Wishing you all the best in your shop! You have passion and work ethic, and those are the most important parts of business ownership. The rest works itself out, I promise.

Good luck!

Miranda said...

That floral skirt? Darling!

Unknown said...

I WILL come visit you someday, Darling!!! So very proud! XOXO

Hannah said...

Your shop looks amazing, you should be so proud! If you ever do have an online aspect, I really hope you offer international shipping. I would love would to buy from you but being in Australia prevents me from just dropping in!

ThoseTricks FrugalFoodie? said...

Kudos, Yen!
Hope to visit one day.

Linda said...

Best thing you've ever written. Ever.

I mean it


ParisGrrl said...

While you're starting out, you can save money on business cards by getting one of the "just pay shipping" offers online. (google "free business cards" and you'll see several companies that offer this, and you can have something to hand out to customers.) Or use a free printing template, and perforated business cardstock to print your own.

Bethany said...

You are amazing. :)

em²ile² said...

Dibs on that skirt.

Sydney said...

Awesome! Love this! When I get a free moment (whenever that magical thing happens) I would love to come down and check it out. One of my best friends I met at midwifery school is from Hamilton and she's taken me there a few times and I'm totally into it. All about Hamilton. A visit to your lovely shop is definitely in my future

Sparrow Lyn said...

Yen you write so well....from the heart. Thanks for sharing these insights - from someone who is also running an online vintage store (and hopes to go brick n mortar someday) they are invaluable. Good luck girl, you can do it. You already are. I promise to visit the store soon.....Lynda
P.S - Try Vistaprint for biz cards.

Mary said...

I've loved your blog for a while -- then I leave and come back and you have your own shop!!
I have to say, having had a shop of my own for two years now (not retail: alterations) reflects a lot of what you've just written!
1 It does cost a lot. And it keeps costing a lot, but after you make some money, it's much more ok.
3 Everyone loves cool business cards. Mine are thick and square and minimally printed. Make yours unusual and they won't be forgotten!
4 I've got an iTunes library of nearly 10,000 songs and it got old SO QUICK. Now we just have NPR on all day and it's awesome. Classical would work just as nicely!
5 I've only got an FB page but it helps to be socially networked in some way! Also a Yelp page -- many referrals have come from that direction.
8 So many compliments and so much encouragement have come my way - and it really doesn't stop coming from the people who mean most!
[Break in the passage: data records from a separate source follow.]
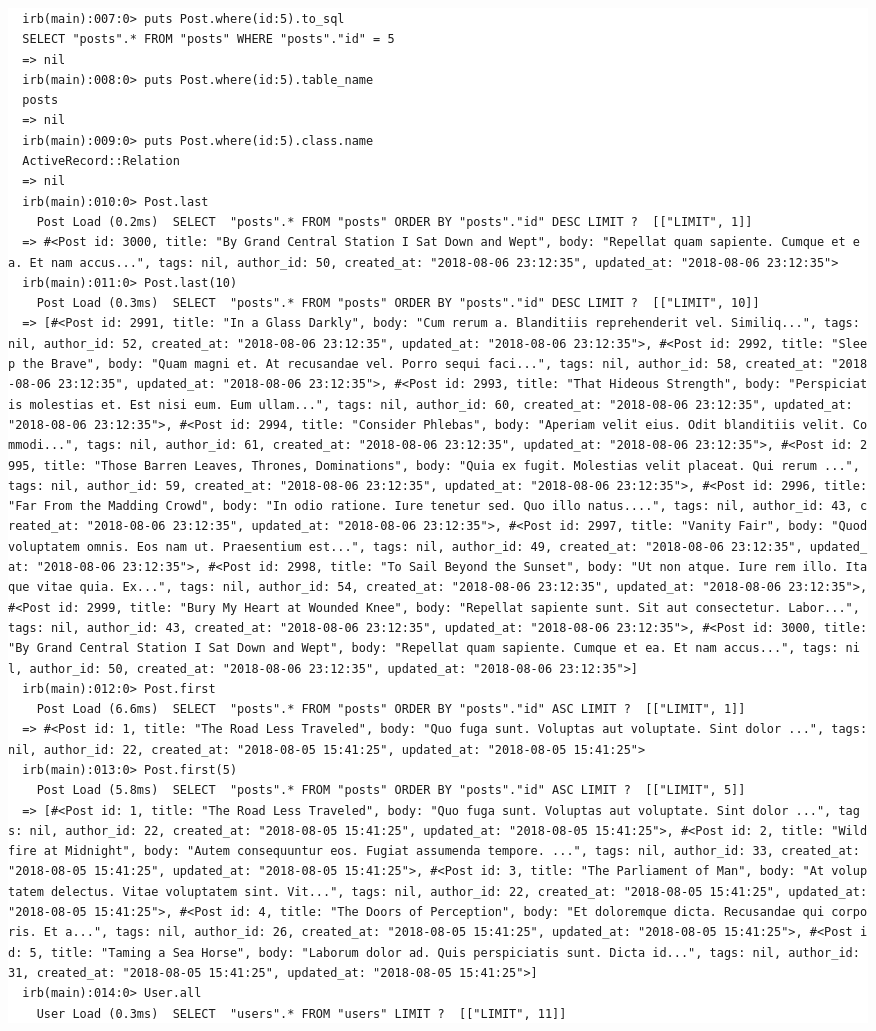       irb(main):007:0> puts Post.where(id:5).to_sql
      SELECT "posts".* FROM "posts" WHERE "posts"."id" = 5
      => nil
      irb(main):008:0> puts Post.where(id:5).table_name
      posts
      => nil
      irb(main):009:0> puts Post.where(id:5).class.name
      ActiveRecord::Relation
      => nil
      irb(main):010:0> Post.last
        Post Load (0.2ms)  SELECT  "posts".* FROM "posts" ORDER BY "posts"."id" DESC LIMIT ?  [["LIMIT", 1]]
      => #<Post id: 3000, title: "By Grand Central Station I Sat Down and Wept", body: "Repellat quam sapiente. Cumque et ea. Et nam accus...", tags: nil, author_id: 50, created_at: "2018-08-06 23:12:35", updated_at: "2018-08-06 23:12:35">
      irb(main):011:0> Post.last(10)
        Post Load (0.3ms)  SELECT  "posts".* FROM "posts" ORDER BY "posts"."id" DESC LIMIT ?  [["LIMIT", 10]]
      => [#<Post id: 2991, title: "In a Glass Darkly", body: "Cum rerum a. Blanditiis reprehenderit vel. Similiq...", tags: nil, author_id: 52, created_at: "2018-08-06 23:12:35", updated_at: "2018-08-06 23:12:35">, #<Post id: 2992, title: "Sleep the Brave", body: "Quam magni et. At recusandae vel. Porro sequi faci...", tags: nil, author_id: 58, created_at: "2018-08-06 23:12:35", updated_at: "2018-08-06 23:12:35">, #<Post id: 2993, title: "That Hideous Strength", body: "Perspiciatis molestias et. Est nisi eum. Eum ullam...", tags: nil, author_id: 60, created_at: "2018-08-06 23:12:35", updated_at: "2018-08-06 23:12:35">, #<Post id: 2994, title: "Consider Phlebas", body: "Aperiam velit eius. Odit blanditiis velit. Commodi...", tags: nil, author_id: 61, created_at: "2018-08-06 23:12:35", updated_at: "2018-08-06 23:12:35">, #<Post id: 2995, title: "Those Barren Leaves, Thrones, Dominations", body: "Quia ex fugit. Molestias velit placeat. Qui rerum ...", tags: nil, author_id: 59, created_at: "2018-08-06 23:12:35", updated_at: "2018-08-06 23:12:35">, #<Post id: 2996, title: "Far From the Madding Crowd", body: "In odio ratione. Iure tenetur sed. Quo illo natus....", tags: nil, author_id: 43, created_at: "2018-08-06 23:12:35", updated_at: "2018-08-06 23:12:35">, #<Post id: 2997, title: "Vanity Fair", body: "Quod voluptatem omnis. Eos nam ut. Praesentium est...", tags: nil, author_id: 49, created_at: "2018-08-06 23:12:35", updated_at: "2018-08-06 23:12:35">, #<Post id: 2998, title: "To Sail Beyond the Sunset", body: "Ut non atque. Iure rem illo. Itaque vitae quia. Ex...", tags: nil, author_id: 54, created_at: "2018-08-06 23:12:35", updated_at: "2018-08-06 23:12:35">, #<Post id: 2999, title: "Bury My Heart at Wounded Knee", body: "Repellat sapiente sunt. Sit aut consectetur. Labor...", tags: nil, author_id: 43, created_at: "2018-08-06 23:12:35", updated_at: "2018-08-06 23:12:35">, #<Post id: 3000, title: "By Grand Central Station I Sat Down and Wept", body: "Repellat quam sapiente. Cumque et ea. Et nam accus...", tags: nil, author_id: 50, created_at: "2018-08-06 23:12:35", updated_at: "2018-08-06 23:12:35">]
      irb(main):012:0> Post.first
        Post Load (6.6ms)  SELECT  "posts".* FROM "posts" ORDER BY "posts"."id" ASC LIMIT ?  [["LIMIT", 1]]
      => #<Post id: 1, title: "The Road Less Traveled", body: "Quo fuga sunt. Voluptas aut voluptate. Sint dolor ...", tags: nil, author_id: 22, created_at: "2018-08-05 15:41:25", updated_at: "2018-08-05 15:41:25">
      irb(main):013:0> Post.first(5)
        Post Load (5.8ms)  SELECT  "posts".* FROM "posts" ORDER BY "posts"."id" ASC LIMIT ?  [["LIMIT", 5]]
      => [#<Post id: 1, title: "The Road Less Traveled", body: "Quo fuga sunt. Voluptas aut voluptate. Sint dolor ...", tags: nil, author_id: 22, created_at: "2018-08-05 15:41:25", updated_at: "2018-08-05 15:41:25">, #<Post id: 2, title: "Wildfire at Midnight", body: "Autem consequuntur eos. Fugiat assumenda tempore. ...", tags: nil, author_id: 33, created_at: "2018-08-05 15:41:25", updated_at: "2018-08-05 15:41:25">, #<Post id: 3, title: "The Parliament of Man", body: "At voluptatem delectus. Vitae voluptatem sint. Vit...", tags: nil, author_id: 22, created_at: "2018-08-05 15:41:25", updated_at: "2018-08-05 15:41:25">, #<Post id: 4, title: "The Doors of Perception", body: "Et doloremque dicta. Recusandae qui corporis. Et a...", tags: nil, author_id: 26, created_at: "2018-08-05 15:41:25", updated_at: "2018-08-05 15:41:25">, #<Post id: 5, title: "Taming a Sea Horse", body: "Laborum dolor ad. Quis perspiciatis sunt. Dicta id...", tags: nil, author_id: 31, created_at: "2018-08-05 15:41:25", updated_at: "2018-08-05 15:41:25">]
      irb(main):014:0> User.all
        User Load (0.3ms)  SELECT  "users".* FROM "users" LIMIT ?  [["LIMIT", 11]]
That has been an unexpected boon to me, and is awesome especially because it seems to come when I am my most exhausted.
No joke, you are such a badass right now! It's the least retail-friendly time of the year, so don't be discouraged. Crossing my fingers for lots of pedestrian-friendly weather for us all this spring!

Sweet Laundry said...

It seems like there are so many things to think of when owning your own shop! If you are looking for some background music recommendations you should download some Ali Farka Toure. I listen to it all the time at work. Congrats on the 2 month anniversary of your shop!

bridgetwhoplaysfrenchhorn said...

Mm, so true. Classical really does keep things not quite so repetitive. I will say---it can be fun to have a time-based musical tradition. We always used to have Black Eyed Peas Fridays (I know, so classy) to blast in lab when we were all tired and just ready for it to be the weekend!

Leah said...

Even though we have never met, I am so proud of you for stepping out and following your dream! That is something that many people will never have the courage to do. So, along with those days of no business and feelings of discouragement, the days of sheer excitement and happiness I'm sure will outweigh them. Best of luck to you Jentine. (and I still have some items I want to get over to you!)

Anonymous said...

I just wanted to say I've been following your blog for years and find it so inspiring! I am so happy for you and can't wait to see the great things that come to your life through this store. Amazing!